Exercise prompt: With the images removed, write out each record exactly as given.

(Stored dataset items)
◆ ◆ ◆

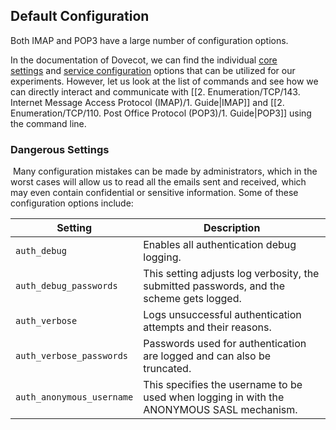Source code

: 
## Default Configuration

Both IMAP and POP3 have a large number of configuration options.

In the documentation of Dovecot, we can find the individual [core settings](https://doc.dovecot.org/settings/core/) and [service configuration](https://doc.dovecot.org/configuration_manual/service_configuration/) options that can be utilized for our experiments. However, let us look at the list of commands and see how we can directly interact and communicate with [[2. Enumeration/TCP/143. Internet Message Access Protocol (IMAP)/1. Guide|IMAP]] and [[2. Enumeration/TCP/110. Post Office Protocol (POP3)/1. Guide|POP3]] using the command line.

### Dangerous Settings

 Many configuration mistakes can be made by administrators, which in the worst cases will allow us to read all the emails sent and received, which may even contain confidential or sensitive information. Some of these configuration options include:

| **Setting**               | **Description**                                                                           |
| ------------------------- | ----------------------------------------------------------------------------------------- |
| `auth_debug`              | Enables all authentication debug logging.                                                 |
| `auth_debug_passwords`    | This setting adjusts log verbosity, the submitted passwords, and the scheme gets logged.  |
| `auth_verbose`            | Logs unsuccessful authentication attempts and their reasons.                              |
| `auth_verbose_passwords`  | Passwords used for authentication are logged and can also be truncated.                   |
| `auth_anonymous_username` | This specifies the username to be used when logging in with the ANONYMOUS SASL mechanism. |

◆ ◆ ◆

Response for this exercise:
Source code

: 
## Default Configuration

Both IMAP and POP3 have a large number of configuration options.

In the documentation of Dovecot, we can find the individual [core settings](https://doc.dovecot.org/settings/core/) and [service configuration](https://doc.dovecot.org/configuration_manual/service_configuration/) options that can be utilized for our experiments. However, let us look at the list of commands and see how we can directly interact and communicate with [[2. Enumeration/TCP/143. Internet Message Access Protocol (IMAP)/1. Guide|IMAP]] and [[2. Enumeration/TCP/110. Post Office Protocol (POP3)/1. Guide|POP3]] using the command line.

### Dangerous Settings

 Many configuration mistakes can be made by administrators, which in the worst cases will allow us to read all the emails sent and received, which may even contain confidential or sensitive information. Some of these configuration options include:

| **Setting**               | **Description**                                                                           |
| ------------------------- | ----------------------------------------------------------------------------------------- |
| `auth_debug`              | Enables all authentication debug logging.                                                 |
| `auth_debug_passwords`    | This setting adjusts log verbosity, the submitted passwords, and the scheme gets logged.  |
| `auth_verbose`            | Logs unsuccessful authentication attempts and their reasons.                              |
| `auth_verbose_passwords`  | Passwords used for authentication are logged and can also be truncated.                   |
| `auth_anonymous_username` | This specifies the username to be used when logging in with the ANONYMOUS SASL mechanism. |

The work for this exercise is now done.